何故サラウンドは広くあまねく普及しないのか?その2  /小原 由夫のサイト・アンド・サウンド(Ver.2:第13回)

前回は、サラウンド普及の障壁となる事象を数項目記した。その中で、現状ではいかんともしがたい点があることも事実である。

例えば、配線の問題。これは現時点では致し方ないところで、各メーカーはワイヤレス(無線)伝送も含めて研究や開発を重ねているが、日本は電波法の取締りや基準条件が大変厳しく、本格的な実用化までにはもう少し時間がかかると思われる。

モアチャンネルの動きも、技術革新や研究というレベルでは、止まっていては進歩がないわけで、実用化とは別に、可能性の探求という面から肯定的に捉えることができる(実用化のタイミングには、慎重を期してほしいが)。

では、それ以外の項目はどうか。それらの条件をクリアーする手段として、以下のような要件が考えられる。

【1】スピーカー自体が小さいこと
横置きのセンタースピーカー専用モデルを使わなくても、スピーカー本体が小型であれば、フロント3チャンネルを容易に統一することができる。このケースでは、大型スピーカーを使ったメインシステムを崩すことなく、あるいは取ってつけたような小型スピーカーをリア用に用意してアンバランスなサラウンドシステムを組まなくても、5本の整合性が取れたサラウンドシステムが組めるという点に注目したい。サイズが小型であるため、低域の周波数やその音量の再生限界は考慮しなければならないが、良質のサブウーファーを用意し、設置場所やクロスオーバー周波数を綿密に調整していくことで、その限界を補うことは十分に可能である。

【2】設置性が柔軟なこと
【1】とも関連してくるが、設置のしやすさは、メインシステムに影響を与えることなくサラウンドを組める可能性が高い。小型であれば、スペースセービングという点からも好ましい。また、角度調節機構が備わっていれば、壁や天井に取り付けた場合でも、望む方向にスピーカーの放射特性を向けることができる。

【3】音色的/視覚的に統一されていること
同一シリーズがラインナップされていても、センター専用モデルや小型スピーカーは、微妙に音色が異なることが多い。仕上げの統一感ではなく、音色の統一という点では、5本のスピーカーに同一モデルを使うことが最も望ましい。当然、見た目にもバッチリ揃う。

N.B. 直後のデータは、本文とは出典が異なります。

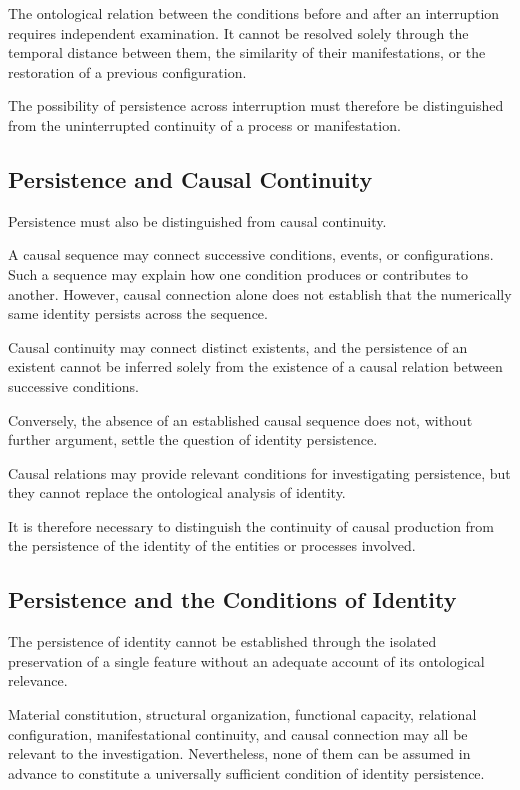 The ontological relation between the conditions before
and after an interruption requires independent examination.
It cannot be resolved solely through the temporal
distance between them, the similarity of their
manifestations, or the restoration of a previous
configuration.

The possibility of persistence across interruption
must therefore be distinguished from the uninterrupted
continuity of a process or manifestation.

\subsection{Persistence and Causal Continuity}

Persistence must also be distinguished from causal
continuity.

A causal sequence may connect successive conditions,
events, or configurations. Such a sequence may explain
how one condition produces or contributes to another.
However, causal connection alone does not establish
that the numerically same identity persists across
the sequence.

Causal continuity may connect distinct existents,
and the persistence of an existent cannot be inferred
solely from the existence of a causal relation between
successive conditions.

Conversely, the absence of an established causal
sequence does not, without further argument, settle
the question of identity persistence.

Causal relations may provide relevant conditions
for investigating persistence, but they cannot replace
the ontological analysis of identity.

It is therefore necessary to distinguish the continuity
of causal production from the persistence of the identity
of the entities or processes involved.

\subsection{Persistence and the Conditions of Identity}

The persistence of identity cannot be established
through the isolated preservation of a single feature
without an adequate account of its ontological relevance.

Material constitution, structural organization,
functional capacity, relational configuration,
manifestational continuity, and causal connection
may all be relevant to the investigation. Nevertheless,
none of them can be assumed in advance to constitute
a universally sufficient condition of identity persistence.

以上の点に合致するスピーカーを考えた時、イクリプスTDシリーズスピーカー(特にTD307IIやTD508II、TD510)は、サラウンドシステムにとても適しているといってよい。小型であるし、角度調節機構も組み込まれている。もしも予算的に5本同じタイプにするのが難しいという場合でも、卵型でエンクロージャーが統一されているので、例えばフロント3chにTD510、リアにTD307IIという組合せであっても、視覚的なマッチングはいい。音色が揃っていることはもちろんいうまでもない。

小型スピーカーのメリットは、エンクロージャーサイズが大きくないので、箱鳴きやバッフル板の反射といった空間再現性を阻害する音響的要因が少ないことが挙げられる。エンクロージャーが振動しにくい卵型を採用したイクリプスTDシリーズスピーカーは、そうした点でまさに理想的。それゆえ、サラウンドならではの立体感や遠近感、方向感や包囲感がとてもリアルに再現されるのである。

繰り返しになるが、長年手塩にかけた大型のメインスピーカーによるオーディオシステムを崩さなくても、イクリプスTDシリーズスピーカーで5本揃えたサラウンドシステムならば、サラウンドの魅力や醍醐味が存分に堪能できるのである。